• **INSTRUCTIONS FOR THE TASK**:
No pictures go in the copy; everything else in the records below must be output exactly.

** DATA TO PROCESS follows **

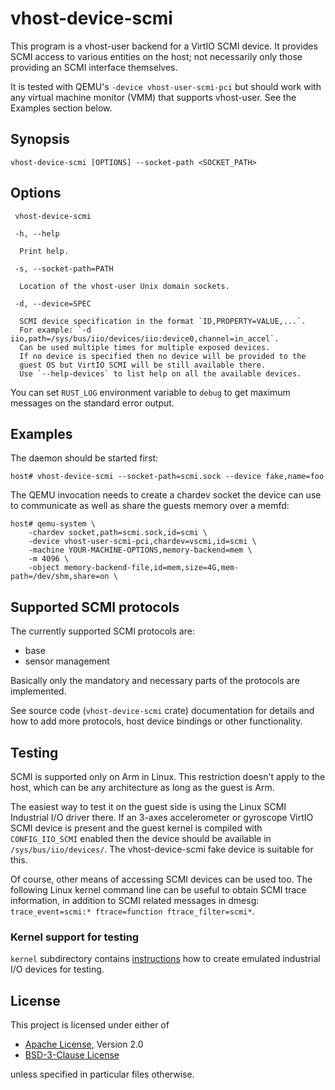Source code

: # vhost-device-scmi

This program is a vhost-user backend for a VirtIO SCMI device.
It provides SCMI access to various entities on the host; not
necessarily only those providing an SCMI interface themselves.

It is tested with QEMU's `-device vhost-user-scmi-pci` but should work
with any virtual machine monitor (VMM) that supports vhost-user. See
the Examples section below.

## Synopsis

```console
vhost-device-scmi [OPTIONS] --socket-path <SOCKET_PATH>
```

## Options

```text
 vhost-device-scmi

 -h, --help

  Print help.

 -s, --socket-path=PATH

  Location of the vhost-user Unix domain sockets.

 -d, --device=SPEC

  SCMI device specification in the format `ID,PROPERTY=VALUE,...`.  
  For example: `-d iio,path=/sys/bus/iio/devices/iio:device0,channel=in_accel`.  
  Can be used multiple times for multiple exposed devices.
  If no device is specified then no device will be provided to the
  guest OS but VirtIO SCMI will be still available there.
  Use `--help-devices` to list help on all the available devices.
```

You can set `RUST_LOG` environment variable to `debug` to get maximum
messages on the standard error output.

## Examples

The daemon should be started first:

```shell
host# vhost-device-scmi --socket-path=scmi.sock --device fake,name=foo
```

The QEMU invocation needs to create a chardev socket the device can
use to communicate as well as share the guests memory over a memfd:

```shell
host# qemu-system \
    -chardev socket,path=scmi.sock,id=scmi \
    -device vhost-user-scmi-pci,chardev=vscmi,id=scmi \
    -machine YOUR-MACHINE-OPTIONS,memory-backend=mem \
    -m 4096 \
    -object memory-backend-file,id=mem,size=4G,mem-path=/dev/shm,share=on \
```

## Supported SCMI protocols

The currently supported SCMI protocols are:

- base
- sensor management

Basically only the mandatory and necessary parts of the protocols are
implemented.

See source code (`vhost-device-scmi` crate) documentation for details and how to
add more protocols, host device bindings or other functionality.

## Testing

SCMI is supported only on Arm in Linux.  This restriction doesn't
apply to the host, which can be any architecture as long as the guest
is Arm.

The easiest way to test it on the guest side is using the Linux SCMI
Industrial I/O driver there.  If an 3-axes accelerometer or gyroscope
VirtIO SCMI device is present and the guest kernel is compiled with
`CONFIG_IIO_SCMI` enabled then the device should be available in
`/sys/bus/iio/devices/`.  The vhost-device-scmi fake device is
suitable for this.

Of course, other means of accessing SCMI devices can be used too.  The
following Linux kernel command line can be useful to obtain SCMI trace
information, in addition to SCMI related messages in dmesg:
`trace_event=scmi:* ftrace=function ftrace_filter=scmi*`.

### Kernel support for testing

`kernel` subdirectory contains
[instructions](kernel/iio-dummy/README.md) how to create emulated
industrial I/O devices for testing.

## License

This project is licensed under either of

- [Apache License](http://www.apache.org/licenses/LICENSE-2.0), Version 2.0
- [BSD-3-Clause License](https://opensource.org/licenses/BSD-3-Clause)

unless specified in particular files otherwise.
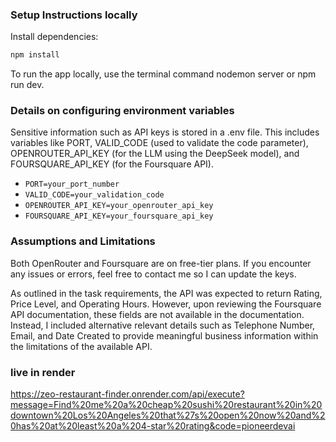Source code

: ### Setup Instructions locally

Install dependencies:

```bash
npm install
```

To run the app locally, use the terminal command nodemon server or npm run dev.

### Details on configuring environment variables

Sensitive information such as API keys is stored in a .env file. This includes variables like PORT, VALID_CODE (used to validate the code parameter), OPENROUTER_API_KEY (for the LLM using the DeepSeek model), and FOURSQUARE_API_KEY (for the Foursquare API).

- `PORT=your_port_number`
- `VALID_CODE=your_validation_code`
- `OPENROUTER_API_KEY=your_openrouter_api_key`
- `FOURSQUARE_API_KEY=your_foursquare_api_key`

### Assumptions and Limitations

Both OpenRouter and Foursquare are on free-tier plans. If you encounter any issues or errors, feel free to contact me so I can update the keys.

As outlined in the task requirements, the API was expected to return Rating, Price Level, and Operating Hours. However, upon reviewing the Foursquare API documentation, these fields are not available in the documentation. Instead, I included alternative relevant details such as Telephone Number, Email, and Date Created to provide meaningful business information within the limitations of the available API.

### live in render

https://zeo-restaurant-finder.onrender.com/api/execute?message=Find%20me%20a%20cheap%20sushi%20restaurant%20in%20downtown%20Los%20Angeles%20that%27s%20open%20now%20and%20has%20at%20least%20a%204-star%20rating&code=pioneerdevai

** End of DATA TO PROCESS **

• **TASK SOLUTION**:
Source code

: # vhost-device-scmi

This program is a vhost-user backend for a VirtIO SCMI device.
It provides SCMI access to various entities on the host; not
necessarily only those providing an SCMI interface themselves.

It is tested with QEMU's `-device vhost-user-scmi-pci` but should work
with any virtual machine monitor (VMM) that supports vhost-user. See
the Examples section below.

## Synopsis

```console
vhost-device-scmi [OPTIONS] --socket-path <SOCKET_PATH>
```

## Options

```text
 vhost-device-scmi

 -h, --help

  Print help.

 -s, --socket-path=PATH

  Location of the vhost-user Unix domain sockets.

 -d, --device=SPEC

  SCMI device specification in the format `ID,PROPERTY=VALUE,...`.  
  For example: `-d iio,path=/sys/bus/iio/devices/iio:device0,channel=in_accel`.  
  Can be used multiple times for multiple exposed devices.
  If no device is specified then no device will be provided to the
  guest OS but VirtIO SCMI will be still available there.
  Use `--help-devices` to list help on all the available devices.
```

You can set `RUST_LOG` environment variable to `debug` to get maximum
messages on the standard error output.

## Examples

The daemon should be started first:

```shell
host# vhost-device-scmi --socket-path=scmi.sock --device fake,name=foo
```

The QEMU invocation needs to create a chardev socket the device can
use to communicate as well as share the guests memory over a memfd:

```shell
host# qemu-system \
    -chardev socket,path=scmi.sock,id=scmi \
    -device vhost-user-scmi-pci,chardev=vscmi,id=scmi \
    -machine YOUR-MACHINE-OPTIONS,memory-backend=mem \
    -m 4096 \
    -object memory-backend-file,id=mem,size=4G,mem-path=/dev/shm,share=on \
```

## Supported SCMI protocols

The currently supported SCMI protocols are:

- base
- sensor management

Basically only the mandatory and necessary parts of the protocols are
implemented.

See source code (`vhost-device-scmi` crate) documentation for details and how to
add more protocols, host device bindings or other functionality.

## Testing

SCMI is supported only on Arm in Linux.  This restriction doesn't
apply to the host, which can be any architecture as long as the guest
is Arm.

The easiest way to test it on the guest side is using the Linux SCMI
Industrial I/O driver there.  If an 3-axes accelerometer or gyroscope
VirtIO SCMI device is present and the guest kernel is compiled with
`CONFIG_IIO_SCMI` enabled then the device should be available in
`/sys/bus/iio/devices/`.  The vhost-device-scmi fake device is
suitable for this.

Of course, other means of accessing SCMI devices can be used too.  The
following Linux kernel command line can be useful to obtain SCMI trace
information, in addition to SCMI related messages in dmesg:
`trace_event=scmi:* ftrace=function ftrace_filter=scmi*`.

### Kernel support for testing

`kernel` subdirectory contains
[instructions](kernel/iio-dummy/README.md) how to create emulated
industrial I/O devices for testing.

## License

This project is licensed under either of

- [Apache License](http://www.apache.org/licenses/LICENSE-2.0), Version 2.0
- [BSD-3-Clause License](https://opensource.org/licenses/BSD-3-Clause)

unless specified in particular files otherwise.
Source code

: ### Setup Instructions locally

Install dependencies:

```bash
npm install
```

To run the app locally, use the terminal command nodemon server or npm run dev.

### Details on configuring environment variables

Sensitive information such as API keys is stored in a .env file. This includes variables like PORT, VALID_CODE (used to validate the code parameter), OPENROUTER_API_KEY (for the LLM using the DeepSeek model), and FOURSQUARE_API_KEY (for the Foursquare API).

- `PORT=your_port_number`
- `VALID_CODE=your_validation_code`
- `OPENROUTER_API_KEY=your_openrouter_api_key`
- `FOURSQUARE_API_KEY=your_foursquare_api_key`

### Assumptions and Limitations

Both OpenRouter and Foursquare are on free-tier plans. If you encounter any issues or errors, feel free to contact me so I can update the keys.

As outlined in the task requirements, the API was expected to return Rating, Price Level, and Operating Hours. However, upon reviewing the Foursquare API documentation, these fields are not available in the documentation. Instead, I included alternative relevant details such as Telephone Number, Email, and Date Created to provide meaningful business information within the limitations of the available API.

### live in render

https://zeo-restaurant-finder.onrender.com/api/execute?message=Find%20me%20a%20cheap%20sushi%20restaurant%20in%20downtown%20Los%20Angeles%20that%27s%20open%20now%20and%20has%20at%20least%20a%204-star%20rating&code=pioneerdevai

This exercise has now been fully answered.